“All right, a tinsel rose,” Marik concedes. He stares at the river of the torn linoleum, sniffling and wiping his nose with the back of his hand. “But the soldier did not die. He melted down into a lump in the shape of a little tin heart.”
Sasha likes it that something remained of the soldier and the ballerina after they burned in the fire, but she is not sure about the little tin heart. Is it too sappy a finale for such a proud warrior? She doesn’t know, yet she decides to accept it without an argument. Despite its lack of what her mother values most, grit, Marik’s ending seems to be a good fit for the story of courage and love they have just played out on this make-believe stage of the linoleum-river setting. It makes her happy and lighthearted, and she feels her mouth stretch into a smile, all on its own.
4
“Stalin, our military glory,” sings a voice above her head. The radio, a little brown box with a woolen front, is perched on a shelf beside a wood-burning stove, and even if Sasha could reach it and silence the Stalin song they all know by heart, she wouldn’t dare. She is standing here because she is being punished. The offense didn’t approach, in its severity, the ride on the back of a streetcar, so the payback doesn’t rise to the height of a whipping.
This morning, Grandma decided to unfold the old newspapers piled on the porch and saw that they were all stained with grease. Each day before going outside, Sasha would hide a slice of black bread drenched in sunflower oil and sprinkled with salt inside the newspaper heap, and when Grandma’s face disappeared from the window, she would unearth the treat and savor it on the street in all its rich and oily glory. The best part was taking turns with Andrei and Marik, all three of them biting into the thick rye delicacy so much tastier in the fields, amid clumps of tall grass and sorrel. She doesn’t know what possessed Grandma to sort through the old papers, with three heads of cabbage wilting on the kitchen floor, waiting to be grated, layered with salt, and pressed into a bucket to be eaten in the winter.
She whined and whimpered as Grandma dragged her inside, up the creaky steps of the porch, across the dining room, and into the corner. “A fine thing for a girl to do,” she said and turned Sasha around to face the peeling wallpaper with faded berries and vines that must have been red and green at some time she doesn’t remember. “Nice girls eat inside, with their napkins tucked in the front and their elbows off the table.” She said this in such a determined voice that Sasha could almost see those napkins Grandma spoke about, squares of white linen she kept in her closet, part of her dowry (such an old, prerevolutionary word), until she had to rip them up for diapers when Sasha’s mother and her uncles were born. She hadn’t lamented them; since there was nothing to eat, the need for napkins vanished right after the disappearance of food.
When the song praising Stalin ends with the bang of cymbals, the voice from the radio announces, “Tonight we perform Chekhov’s Three Sisters.”

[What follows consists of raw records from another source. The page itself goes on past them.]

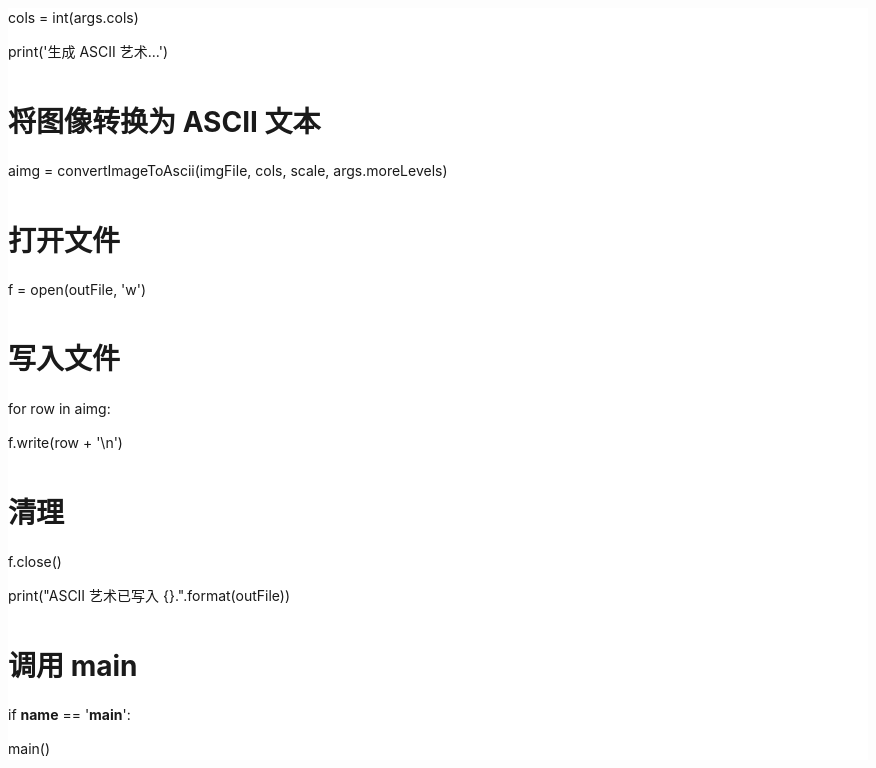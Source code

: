 cols = int(args.cols)

print('生成 ASCII 艺术...')

# 将图像转换为 ASCII 文本

aimg = convertImageToAscii(imgFile, cols, scale, args.moreLevels)

# 打开文件

f = open(outFile, 'w')

# 写入文件

for row in aimg:

f.write(row + '\n')

# 清理

f.close()

print("ASCII 艺术已写入 {}.".format(outFile))

# 调用 main

if __name__ == '__main__':

main()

She doesn’t know about Chekhov yet because she just finished the first grade, but this radio play doesn’t sound like anything they ever get to hear: the anthem of the Soviet Union that wakes them up in the morning or news from the fields with rumbling tractors her mother turns on when she returns from work. Sasha always wonders about the destination of these tractors filled with wheat. Maybe they are all sent to Moscow or Leningrad, which she knows are much more important to their country than Ivanovo, but she is afraid to ask because Grandpa is always within earshot, and he wouldn’t appreciate her questioning the news.
But no wheat can be important when a story so much like theirs is broadcast on the radio, a story of three sisters who seem to live their lives. As she faces the wallpaper, the sisters take over their house and their kitchen, with a pail of drinking water and a dipper floating on top, a table covered with a tablecloth Grandma has cross-stitched between frying onions for soup and turning up dirt for potatoes and dill, a wood-burning stove that looks like a checkerboard, since half the tiles have fallen off. The oldest sister, Olga, is Grandma; Masha is her mother; and Irina, the youngest of the three, is Sasha. They sit around a table where a samovar puffs out little clouds of steam, blow into saucers of hot tea, and talk about Moscow and another life.
What is this other, better life the sisters dream and speak about in urgent, breathless voices? “To leave for Moscow, end everything here,” says Irina, and Sasha repeats it in the theatrical voice the actress uses, a voice full of drama and importance. The men from the play are all in the military, although there is no war going on, and they’re called lieutenant and colonel and even baron—an ancient word, because all the barons were disposed of in 1917. “I’m so tired,” says Irina in the third act as Sasha picks at the grains of cement where tiles fell off the side of the stove. “This work is without poetry, without thought. I dream of Moscow every night; I’ve almost lost my mind.”